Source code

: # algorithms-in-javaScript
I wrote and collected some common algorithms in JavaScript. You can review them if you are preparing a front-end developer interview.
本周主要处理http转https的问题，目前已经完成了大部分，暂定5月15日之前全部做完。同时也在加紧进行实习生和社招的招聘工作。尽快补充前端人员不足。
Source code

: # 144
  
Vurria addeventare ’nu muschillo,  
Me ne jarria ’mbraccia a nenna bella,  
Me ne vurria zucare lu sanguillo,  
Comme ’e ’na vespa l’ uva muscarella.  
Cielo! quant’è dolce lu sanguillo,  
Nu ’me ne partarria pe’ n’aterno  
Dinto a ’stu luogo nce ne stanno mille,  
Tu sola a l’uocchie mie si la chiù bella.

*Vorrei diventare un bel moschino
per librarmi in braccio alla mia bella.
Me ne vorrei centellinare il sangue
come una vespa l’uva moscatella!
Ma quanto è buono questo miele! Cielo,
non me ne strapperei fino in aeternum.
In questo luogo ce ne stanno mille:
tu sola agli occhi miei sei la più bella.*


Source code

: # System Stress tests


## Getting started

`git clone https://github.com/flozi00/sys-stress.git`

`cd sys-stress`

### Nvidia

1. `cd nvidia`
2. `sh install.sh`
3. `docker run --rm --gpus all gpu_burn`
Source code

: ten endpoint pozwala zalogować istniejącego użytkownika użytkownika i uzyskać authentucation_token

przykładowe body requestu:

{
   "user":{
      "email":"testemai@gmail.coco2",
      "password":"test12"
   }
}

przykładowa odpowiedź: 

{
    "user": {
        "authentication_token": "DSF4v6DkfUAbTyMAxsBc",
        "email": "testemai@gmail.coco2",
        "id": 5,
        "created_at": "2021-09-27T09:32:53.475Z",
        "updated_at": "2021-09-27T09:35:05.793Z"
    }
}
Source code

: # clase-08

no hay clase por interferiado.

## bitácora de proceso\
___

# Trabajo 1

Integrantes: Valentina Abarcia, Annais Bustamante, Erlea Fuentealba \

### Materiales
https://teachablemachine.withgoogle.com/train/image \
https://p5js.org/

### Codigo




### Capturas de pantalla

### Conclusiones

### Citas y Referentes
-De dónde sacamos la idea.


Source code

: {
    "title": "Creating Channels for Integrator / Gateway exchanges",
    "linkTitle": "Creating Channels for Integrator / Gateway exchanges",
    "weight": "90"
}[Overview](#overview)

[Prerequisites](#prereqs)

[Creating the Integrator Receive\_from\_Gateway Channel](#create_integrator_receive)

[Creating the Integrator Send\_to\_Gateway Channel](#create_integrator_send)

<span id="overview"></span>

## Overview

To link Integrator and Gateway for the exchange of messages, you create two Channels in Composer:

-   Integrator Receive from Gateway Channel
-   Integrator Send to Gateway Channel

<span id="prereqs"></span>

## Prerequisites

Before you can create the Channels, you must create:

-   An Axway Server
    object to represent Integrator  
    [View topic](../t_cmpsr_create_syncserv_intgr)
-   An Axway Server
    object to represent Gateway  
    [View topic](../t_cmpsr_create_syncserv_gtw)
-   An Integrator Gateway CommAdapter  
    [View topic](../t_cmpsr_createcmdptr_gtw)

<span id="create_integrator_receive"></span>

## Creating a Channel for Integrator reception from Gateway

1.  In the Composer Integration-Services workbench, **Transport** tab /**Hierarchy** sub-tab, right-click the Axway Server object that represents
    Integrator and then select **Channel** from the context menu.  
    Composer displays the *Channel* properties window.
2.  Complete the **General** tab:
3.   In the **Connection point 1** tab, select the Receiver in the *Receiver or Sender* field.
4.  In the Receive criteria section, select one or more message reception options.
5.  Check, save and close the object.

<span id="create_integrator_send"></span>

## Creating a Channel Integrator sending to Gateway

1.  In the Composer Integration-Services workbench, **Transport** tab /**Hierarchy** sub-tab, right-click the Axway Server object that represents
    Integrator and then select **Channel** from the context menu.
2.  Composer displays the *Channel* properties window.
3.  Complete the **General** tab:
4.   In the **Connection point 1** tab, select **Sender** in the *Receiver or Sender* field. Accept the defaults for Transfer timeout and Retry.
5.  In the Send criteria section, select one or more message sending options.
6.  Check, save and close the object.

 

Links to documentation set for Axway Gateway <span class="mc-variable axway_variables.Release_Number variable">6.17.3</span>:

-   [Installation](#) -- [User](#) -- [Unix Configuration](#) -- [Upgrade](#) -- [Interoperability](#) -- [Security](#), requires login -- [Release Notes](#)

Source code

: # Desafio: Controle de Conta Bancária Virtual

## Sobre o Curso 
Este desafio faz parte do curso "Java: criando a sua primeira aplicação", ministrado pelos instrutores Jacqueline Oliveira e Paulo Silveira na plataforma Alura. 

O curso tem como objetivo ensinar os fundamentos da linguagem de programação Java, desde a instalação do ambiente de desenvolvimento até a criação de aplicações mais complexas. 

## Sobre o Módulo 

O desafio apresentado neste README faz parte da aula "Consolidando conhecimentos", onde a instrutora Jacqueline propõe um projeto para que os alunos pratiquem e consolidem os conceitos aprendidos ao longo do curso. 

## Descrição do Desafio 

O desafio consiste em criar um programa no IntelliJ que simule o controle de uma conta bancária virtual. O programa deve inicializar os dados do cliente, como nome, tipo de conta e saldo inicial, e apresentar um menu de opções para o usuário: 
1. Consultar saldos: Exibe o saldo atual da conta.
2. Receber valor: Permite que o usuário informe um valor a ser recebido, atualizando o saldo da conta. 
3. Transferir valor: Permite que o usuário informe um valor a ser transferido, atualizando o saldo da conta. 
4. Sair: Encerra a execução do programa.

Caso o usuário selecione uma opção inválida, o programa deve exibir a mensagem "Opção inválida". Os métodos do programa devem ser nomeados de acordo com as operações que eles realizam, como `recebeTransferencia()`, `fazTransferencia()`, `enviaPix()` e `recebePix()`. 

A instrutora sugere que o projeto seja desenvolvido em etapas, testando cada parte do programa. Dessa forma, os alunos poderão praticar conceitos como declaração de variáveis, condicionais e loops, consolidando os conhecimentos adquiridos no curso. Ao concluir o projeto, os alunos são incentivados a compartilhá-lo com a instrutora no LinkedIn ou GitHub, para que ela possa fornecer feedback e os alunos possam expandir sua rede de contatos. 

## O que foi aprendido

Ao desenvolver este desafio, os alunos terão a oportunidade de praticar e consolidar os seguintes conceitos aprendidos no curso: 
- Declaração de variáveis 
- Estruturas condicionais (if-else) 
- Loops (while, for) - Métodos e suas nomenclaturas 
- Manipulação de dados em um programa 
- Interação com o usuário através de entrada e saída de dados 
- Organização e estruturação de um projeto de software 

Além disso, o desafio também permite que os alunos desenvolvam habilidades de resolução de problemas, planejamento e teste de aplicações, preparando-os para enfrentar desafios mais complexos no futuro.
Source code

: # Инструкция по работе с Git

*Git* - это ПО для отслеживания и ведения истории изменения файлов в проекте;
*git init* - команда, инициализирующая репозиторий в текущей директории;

##############################

### REQUIREMENT
Retype the listing in full, keeping every word as it appears.

### RESPONSE
Source code

: # algorithms-in-javaScript
I wrote and collected some common algorithms in JavaScript. You can review them if you are preparing a front-end developer interview.
本周主要处理http转https的问题，目前已经完成了大部分，暂定5月15日之前全部做完。同时也在加紧进行实习生和社招的招聘工作。尽快补充前端人员不足。
Source code

: # 144
  
Vurria addeventare ’nu muschillo,  
Me ne jarria ’mbraccia a nenna bella,  
Me ne vurria zucare lu sanguillo,  
Comme ’e ’na vespa l’ uva muscarella.  
Cielo! quant’è dolce lu sanguillo,  
Nu ’me ne partarria pe’ n’aterno  
Dinto a ’stu luogo nce ne stanno mille,  
Tu sola a l’uocchie mie si la chiù bella.

*Vorrei diventare un bel moschino
per librarmi in braccio alla mia bella.
Me ne vorrei centellinare il sangue
come una vespa l’uva moscatella!
Ma quanto è buono questo miele! Cielo,
non me ne strapperei fino in aeternum.
In questo luogo ce ne stanno mille:
tu sola agli occhi miei sei la più bella.*


Source code

: # System Stress tests


## Getting started

`git clone https://github.com/flozi00/sys-stress.git`

`cd sys-stress`

### Nvidia

1. `cd nvidia`
2. `sh install.sh`
3. `docker run --rm --gpus all gpu_burn`
Source code

: ten endpoint pozwala zalogować istniejącego użytkownika użytkownika i uzyskać authentucation_token

przykładowe body requestu:

{
   "user":{
      "email":"testemai@gmail.coco2",
      "password":"test12"
   }
}

przykładowa odpowiedź: 

{
    "user": {
        "authentication_token": "DSF4v6DkfUAbTyMAxsBc",
        "email": "testemai@gmail.coco2",
        "id": 5,
        "created_at": "2021-09-27T09:32:53.475Z",
        "updated_at": "2021-09-27T09:35:05.793Z"
    }
}
Source code

: # clase-08

no hay clase por interferiado.

## bitácora de proceso\
___

# Trabajo 1

Integrantes: Valentina Abarcia, Annais Bustamante, Erlea Fuentealba \

### Materiales
https://teachablemachine.withgoogle.com/train/image \
https://p5js.org/

### Codigo




### Capturas de pantalla

### Conclusiones

### Citas y Referentes
-De dónde sacamos la idea.


Source code

: {
    "title": "Creating Channels for Integrator / Gateway exchanges",
    "linkTitle": "Creating Channels for Integrator / Gateway exchanges",
    "weight": "90"
}[Overview](#overview)

[Prerequisites](#prereqs)

[Creating the Integrator Receive\_from\_Gateway Channel](#create_integrator_receive)

[Creating the Integrator Send\_to\_Gateway Channel](#create_integrator_send)

<span id="overview"></span>

## Overview

To link Integrator and Gateway for the exchange of messages, you create two Channels in Composer:

-   Integrator Receive from Gateway Channel
-   Integrator Send to Gateway Channel

<span id="prereqs"></span>

## Prerequisites

Before you can create the Channels, you must create:

-   An Axway Server
    object to represent Integrator  
    [View topic](../t_cmpsr_create_syncserv_intgr)
-   An Axway Server
    object to represent Gateway  
    [View topic](../t_cmpsr_create_syncserv_gtw)
-   An Integrator Gateway CommAdapter  
    [View topic](../t_cmpsr_createcmdptr_gtw)

<span id="create_integrator_receive"></span>

## Creating a Channel for Integrator reception from Gateway

1.  In the Composer Integration-Services workbench, **Transport** tab /**Hierarchy** sub-tab, right-click the Axway Server object that represents
    Integrator and then select **Channel** from the context menu.  
    Composer displays the *Channel* properties window.
2.  Complete the **General** tab:
3.   In the **Connection point 1** tab, select the Receiver in the *Receiver or Sender* field.
4.  In the Receive criteria section, select one or more message reception options.
5.  Check, save and close the object.

<span id="create_integrator_send"></span>

## Creating a Channel Integrator sending to Gateway

1.  In the Composer Integration-Services workbench, **Transport** tab /**Hierarchy** sub-tab, right-click the Axway Server object that represents
    Integrator and then select **Channel** from the context menu.
2.  Composer displays the *Channel* properties window.
3.  Complete the **General** tab:
4.   In the **Connection point 1** tab, select **Sender** in the *Receiver or Sender* field. Accept the defaults for Transfer timeout and Retry.
5.  In the Send criteria section, select one or more message sending options.
6.  Check, save and close the object.

 

Links to documentation set for Axway Gateway <span class="mc-variable axway_variables.Release_Number variable">6.17.3</span>:

-   [Installation](#) -- [User](#) -- [Unix Configuration](#) -- [Upgrade](#) -- [Interoperability](#) -- [Security](#), requires login -- [Release Notes](#)

Source code

: # Desafio: Controle de Conta Bancária Virtual

## Sobre o Curso 
Este desafio faz parte do curso "Java: criando a sua primeira aplicação", ministrado pelos instrutores Jacqueline Oliveira e Paulo Silveira na plataforma Alura. 

O curso tem como objetivo ensinar os fundamentos da linguagem de programação Java, desde a instalação do ambiente de desenvolvimento até a criação de aplicações mais complexas. 

## Sobre o Módulo 

O desafio apresentado neste README faz parte da aula "Consolidando conhecimentos", onde a instrutora Jacqueline propõe um projeto para que os alunos pratiquem e consolidem os conceitos aprendidos ao longo do curso. 

## Descrição do Desafio 

O desafio consiste em criar um programa no IntelliJ que simule o controle de uma conta bancária virtual. O programa deve inicializar os dados do cliente, como nome, tipo de conta e saldo inicial, e apresentar um menu de opções para o usuário: 
1. Consultar saldos: Exibe o saldo atual da conta.
2. Receber valor: Permite que o usuário informe um valor a ser recebido, atualizando o saldo da conta. 
3. Transferir valor: Permite que o usuário informe um valor a ser transferido, atualizando o saldo da conta. 
4. Sair: Encerra a execução do programa.

Caso o usuário selecione uma opção inválida, o programa deve exibir a mensagem "Opção inválida". Os métodos do programa devem ser nomeados de acordo com as operações que eles realizam, como `recebeTransferencia()`, `fazTransferencia()`, `enviaPix()` e `recebePix()`. 

A instrutora sugere que o projeto seja desenvolvido em etapas, testando cada parte do programa. Dessa forma, os alunos poderão praticar conceitos como declaração de variáveis, condicionais e loops, consolidando os conhecimentos adquiridos no curso. Ao concluir o projeto, os alunos são incentivados a compartilhá-lo com a instrutora no LinkedIn ou GitHub, para que ela possa fornecer feedback e os alunos possam expandir sua rede de contatos. 

## O que foi aprendido

Ao desenvolver este desafio, os alunos terão a oportunidade de praticar e consolidar os seguintes conceitos aprendidos no curso: 
- Declaração de variáveis 
- Estruturas condicionais (if-else) 
- Loops (while, for) - Métodos e suas nomenclaturas 
- Manipulação de dados em um programa 
- Interação com o usuário através de entrada e saída de dados 
- Organização e estruturação de um projeto de software 

Além disso, o desafio também permite que os alunos desenvolvam habilidades de resolução de problemas, planejamento e teste de aplicações, preparando-os para enfrentar desafios mais complexos no futuro.
Source code

: # Инструкция по работе с Git

*Git* - это ПО для отслеживания и ведения истории изменения файлов в проекте;
*git init* - команда, инициализирующая репозиторий в текущей директории;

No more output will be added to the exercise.